• **Task statement**:
Collect each line of the records containing the string "exists".

• **Source data**:

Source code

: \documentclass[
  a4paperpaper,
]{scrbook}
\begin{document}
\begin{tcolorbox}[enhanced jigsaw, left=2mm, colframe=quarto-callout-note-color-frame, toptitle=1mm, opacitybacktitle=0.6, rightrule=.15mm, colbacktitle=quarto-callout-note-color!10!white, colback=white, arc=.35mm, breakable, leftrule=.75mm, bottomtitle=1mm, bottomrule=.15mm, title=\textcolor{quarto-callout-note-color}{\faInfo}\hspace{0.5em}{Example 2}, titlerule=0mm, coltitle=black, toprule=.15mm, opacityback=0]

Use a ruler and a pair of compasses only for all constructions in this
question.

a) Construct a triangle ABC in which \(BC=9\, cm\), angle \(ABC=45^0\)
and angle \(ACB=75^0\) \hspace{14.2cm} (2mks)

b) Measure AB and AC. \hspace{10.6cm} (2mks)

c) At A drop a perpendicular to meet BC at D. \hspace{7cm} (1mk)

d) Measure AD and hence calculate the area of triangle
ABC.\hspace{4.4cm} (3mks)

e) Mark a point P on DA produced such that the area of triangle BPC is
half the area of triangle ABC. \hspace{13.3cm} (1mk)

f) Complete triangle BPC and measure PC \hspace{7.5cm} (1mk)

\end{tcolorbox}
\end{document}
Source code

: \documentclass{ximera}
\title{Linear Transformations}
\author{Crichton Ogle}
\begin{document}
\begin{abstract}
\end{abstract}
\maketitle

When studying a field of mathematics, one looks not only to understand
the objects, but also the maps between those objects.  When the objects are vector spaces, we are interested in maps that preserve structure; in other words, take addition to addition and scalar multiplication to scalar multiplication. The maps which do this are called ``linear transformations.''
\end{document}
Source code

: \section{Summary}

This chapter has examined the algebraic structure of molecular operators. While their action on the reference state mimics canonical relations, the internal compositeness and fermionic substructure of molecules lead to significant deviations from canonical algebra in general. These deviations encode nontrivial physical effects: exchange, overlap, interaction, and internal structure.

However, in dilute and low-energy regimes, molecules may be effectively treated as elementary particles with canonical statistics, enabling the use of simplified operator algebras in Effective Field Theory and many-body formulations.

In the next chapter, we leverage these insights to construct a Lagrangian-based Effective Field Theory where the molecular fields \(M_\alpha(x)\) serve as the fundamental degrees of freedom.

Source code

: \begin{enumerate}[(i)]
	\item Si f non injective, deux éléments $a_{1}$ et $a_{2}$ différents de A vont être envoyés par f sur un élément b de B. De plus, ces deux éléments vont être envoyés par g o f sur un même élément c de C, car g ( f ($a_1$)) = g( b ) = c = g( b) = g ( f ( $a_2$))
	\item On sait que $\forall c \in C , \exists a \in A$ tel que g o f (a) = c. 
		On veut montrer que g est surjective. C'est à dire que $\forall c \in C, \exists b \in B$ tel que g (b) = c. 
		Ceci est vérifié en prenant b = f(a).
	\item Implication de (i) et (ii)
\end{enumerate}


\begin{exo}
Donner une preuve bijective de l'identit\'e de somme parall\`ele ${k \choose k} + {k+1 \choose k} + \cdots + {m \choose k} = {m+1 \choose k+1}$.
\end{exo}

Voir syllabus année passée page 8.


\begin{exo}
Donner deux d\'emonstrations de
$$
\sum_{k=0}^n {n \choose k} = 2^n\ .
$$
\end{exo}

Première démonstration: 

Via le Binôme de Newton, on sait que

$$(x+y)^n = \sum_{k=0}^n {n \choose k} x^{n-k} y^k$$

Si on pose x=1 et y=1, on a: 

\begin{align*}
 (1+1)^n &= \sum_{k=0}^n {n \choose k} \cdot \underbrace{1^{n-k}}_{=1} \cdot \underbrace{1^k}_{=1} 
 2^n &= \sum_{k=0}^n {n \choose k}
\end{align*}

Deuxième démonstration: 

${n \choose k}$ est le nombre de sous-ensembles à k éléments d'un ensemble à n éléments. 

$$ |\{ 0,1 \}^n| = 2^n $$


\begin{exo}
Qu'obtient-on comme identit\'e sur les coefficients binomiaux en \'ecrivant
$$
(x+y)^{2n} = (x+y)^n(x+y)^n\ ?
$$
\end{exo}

• **Reply**:
	\item On sait que $\forall c \in C , \exists a \in A$ tel que g o f (a) = c. 
		On veut montrer que g est surjective. C'est à dire que $\forall c \in C, \exists b \in B$ tel que g (b) = c. 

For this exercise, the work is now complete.